Crackdown on Protesters Near Chauvin Vacation Spot Collapses

Photo by Minnesota Department of Corrections via Getty Images
Photo by Minnesota Department of Corrections via Getty Images

Just days before killer cop Derek Chauvin was sentenced to prison for murdering George Floyd, a proposed crackdown on protests in the Florida community where Chauvin had a vacation home was voted down by residents.

After accusing the county mayor and sheriff of attempting to strongarm through an ordinance banning protests at people’s homes, commissioners in central Florida’s Orange County met late Tuesday to give actual residents a chance to comment on the proposed clampdown.

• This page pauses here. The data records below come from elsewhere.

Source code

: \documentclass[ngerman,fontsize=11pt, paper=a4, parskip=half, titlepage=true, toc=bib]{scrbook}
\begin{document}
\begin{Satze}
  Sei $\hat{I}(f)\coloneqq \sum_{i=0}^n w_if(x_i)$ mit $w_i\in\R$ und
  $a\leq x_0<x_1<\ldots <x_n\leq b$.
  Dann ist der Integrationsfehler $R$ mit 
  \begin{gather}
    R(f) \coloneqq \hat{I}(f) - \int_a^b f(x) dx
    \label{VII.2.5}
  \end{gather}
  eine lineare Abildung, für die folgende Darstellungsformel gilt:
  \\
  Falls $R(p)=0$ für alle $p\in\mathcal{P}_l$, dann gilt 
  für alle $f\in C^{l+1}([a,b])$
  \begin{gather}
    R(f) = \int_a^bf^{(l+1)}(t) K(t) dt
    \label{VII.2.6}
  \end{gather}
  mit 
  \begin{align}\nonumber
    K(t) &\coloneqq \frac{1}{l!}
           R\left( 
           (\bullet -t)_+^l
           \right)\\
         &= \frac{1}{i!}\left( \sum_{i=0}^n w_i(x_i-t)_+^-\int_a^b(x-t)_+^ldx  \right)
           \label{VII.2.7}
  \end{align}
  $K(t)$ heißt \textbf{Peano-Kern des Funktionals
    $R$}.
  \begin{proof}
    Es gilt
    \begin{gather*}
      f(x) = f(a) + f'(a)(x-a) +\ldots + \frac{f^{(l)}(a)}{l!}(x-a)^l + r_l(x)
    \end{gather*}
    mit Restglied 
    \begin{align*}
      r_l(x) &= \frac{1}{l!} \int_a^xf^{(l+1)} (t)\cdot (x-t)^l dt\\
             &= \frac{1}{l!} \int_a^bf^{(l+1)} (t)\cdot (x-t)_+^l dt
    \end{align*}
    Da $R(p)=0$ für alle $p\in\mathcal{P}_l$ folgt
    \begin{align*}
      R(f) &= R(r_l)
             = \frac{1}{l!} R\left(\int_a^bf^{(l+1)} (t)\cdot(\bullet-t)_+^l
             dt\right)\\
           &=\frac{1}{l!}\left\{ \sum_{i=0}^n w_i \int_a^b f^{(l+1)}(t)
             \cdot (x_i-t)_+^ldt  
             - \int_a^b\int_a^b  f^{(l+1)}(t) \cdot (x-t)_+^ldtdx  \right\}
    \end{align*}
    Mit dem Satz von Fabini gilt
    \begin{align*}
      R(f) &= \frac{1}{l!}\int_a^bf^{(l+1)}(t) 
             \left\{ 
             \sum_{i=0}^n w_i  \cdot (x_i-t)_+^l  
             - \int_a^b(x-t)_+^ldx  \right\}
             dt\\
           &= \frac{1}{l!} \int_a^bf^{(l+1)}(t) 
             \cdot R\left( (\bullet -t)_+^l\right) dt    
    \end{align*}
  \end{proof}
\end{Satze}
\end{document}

The measure was inspired by protests around Chauvin’s home after his arrest last spring.

Drama Erupts Near Chauvin Vacation Spot in Florida

In previous remarks, Orange County Mayor Jerry Demings and Orange County Sheriff John Mina had argued the ordinance was essential because the protests had grown unruly at times, resulting in vandalism, arrests, and numerous complaints from residents about their safety and interrupted “tranquility.”

But during the meeting, 10 members of the public showed up for comment, and not one of them supported the ordinance. The measure was ultimately scuttled, the small-town episode pointing to the potential for officials to misread their mandate to maintain order a year after racial-justice protests swept the country.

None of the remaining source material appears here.